New and improved standards for hand protection
The personal protective equipment industry is attempting to standardise international standards for hand protection using new testing methods and ratings. MARISKA MORRIS reports
Last year, changes were made to the internationally recognised European Norm (EN) 388 and the American National Standards Institute (ANSI) 105 hand-protection standards. These changes, along with the introduction of the International Standards Organisation (ISO) 13997, aim to standardise global hand-protection norms.
“If you have an ANSI-certified glove and one that is EN compliant, you cannot compare the two. There are three different testing methods and three different ratings – all trying to say the same thing,” says Christo Nel, general manager at Uvex Safety Dubai.
Previously, the EN standard used the COUP test and the ANSI standard used the CPPT test to determine cut-resistance of gloves.
The EN 388 will, however, comply with the newly introduced ISO cut-resistance TDM 100 test. EN-certified gloves will still have the COUP test rating of one to five, as well as an A to F rating based on the TDM 100 test. This new rating, where A is the lowest cut resistance, allows some comparison between the EN-certified and ANSI-certified gloves.
The ANSI cut level, however, ranges from A1 to A9 (6 000 g), whereas the EN and ISO standards only have five levels. The latter indicates cut-resistance in newtons, whereas the ANSI test uses grams. Another addition to the EN-certified gloves is an indication of the impact-resistance level. This will be indicated with either a pass (P), fail (F) or not tested (X).

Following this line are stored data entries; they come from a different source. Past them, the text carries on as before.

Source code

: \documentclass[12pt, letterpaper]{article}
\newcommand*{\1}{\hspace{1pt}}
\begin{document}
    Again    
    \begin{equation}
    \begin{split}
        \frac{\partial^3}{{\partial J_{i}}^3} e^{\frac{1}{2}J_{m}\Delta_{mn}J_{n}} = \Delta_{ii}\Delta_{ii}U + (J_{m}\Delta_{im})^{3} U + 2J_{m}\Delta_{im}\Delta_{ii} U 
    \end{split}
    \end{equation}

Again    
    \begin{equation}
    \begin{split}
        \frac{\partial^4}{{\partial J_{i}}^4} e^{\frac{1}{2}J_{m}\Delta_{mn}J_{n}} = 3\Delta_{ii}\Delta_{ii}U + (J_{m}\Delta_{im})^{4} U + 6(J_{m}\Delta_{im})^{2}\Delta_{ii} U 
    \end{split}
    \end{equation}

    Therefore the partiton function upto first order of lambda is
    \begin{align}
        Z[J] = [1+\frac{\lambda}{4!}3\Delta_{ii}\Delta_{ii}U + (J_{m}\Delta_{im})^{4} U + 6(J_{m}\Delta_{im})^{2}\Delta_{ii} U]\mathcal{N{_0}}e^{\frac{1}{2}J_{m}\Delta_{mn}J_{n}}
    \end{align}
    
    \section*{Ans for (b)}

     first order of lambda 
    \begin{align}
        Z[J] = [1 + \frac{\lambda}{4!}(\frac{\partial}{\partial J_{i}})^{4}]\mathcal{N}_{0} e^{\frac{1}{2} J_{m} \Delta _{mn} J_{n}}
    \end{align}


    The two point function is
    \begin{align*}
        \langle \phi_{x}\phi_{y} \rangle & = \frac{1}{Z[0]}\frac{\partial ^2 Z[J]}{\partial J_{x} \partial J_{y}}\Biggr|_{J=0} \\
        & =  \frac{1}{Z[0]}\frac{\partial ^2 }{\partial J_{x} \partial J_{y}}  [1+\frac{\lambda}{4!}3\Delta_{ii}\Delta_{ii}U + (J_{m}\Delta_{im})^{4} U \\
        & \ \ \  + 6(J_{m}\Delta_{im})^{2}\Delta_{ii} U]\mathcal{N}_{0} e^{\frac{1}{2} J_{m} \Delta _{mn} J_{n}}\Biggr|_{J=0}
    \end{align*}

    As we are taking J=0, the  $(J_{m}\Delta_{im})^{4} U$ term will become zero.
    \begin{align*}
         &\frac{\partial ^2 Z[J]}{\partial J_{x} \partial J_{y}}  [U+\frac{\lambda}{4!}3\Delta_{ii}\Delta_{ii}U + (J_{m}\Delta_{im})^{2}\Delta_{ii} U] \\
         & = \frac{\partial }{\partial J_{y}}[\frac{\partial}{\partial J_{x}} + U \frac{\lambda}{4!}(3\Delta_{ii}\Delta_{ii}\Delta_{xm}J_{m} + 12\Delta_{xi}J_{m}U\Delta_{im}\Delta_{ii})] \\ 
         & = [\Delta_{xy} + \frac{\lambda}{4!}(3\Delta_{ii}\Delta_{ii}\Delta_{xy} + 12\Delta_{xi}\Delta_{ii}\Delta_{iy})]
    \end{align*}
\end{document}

The standards for chemical-resistant gloves have also been changed with the introduction of the EN ISO 374-1:2016 standard. Gloves are tested against more chemicals than before, and for a longer period of time. This standard has a Type A (six chemicals tested for 30 minutes), a Type B (three chemicals tested for 30 minutes), and a Type C rating (one chemical tested for ten minutes).
“Some gloves will fail against specific chemicals. Injuries are not always instant, but can appear after a couple of years,” Nel comments. He adds that the customer has a right to ask for the chemical test results. These new standards for chemical-resistant gloves are expected to come into effect by the end of the year.
Nel notes that reputable companies will start implementing this new standard by January 2018, along with the other changes.
“The European Union has given companies five years to comply with the new standards. Some manufacturers will choose not to test their gloves, but reputable companies will comply as soon as possible,” Nel concludes.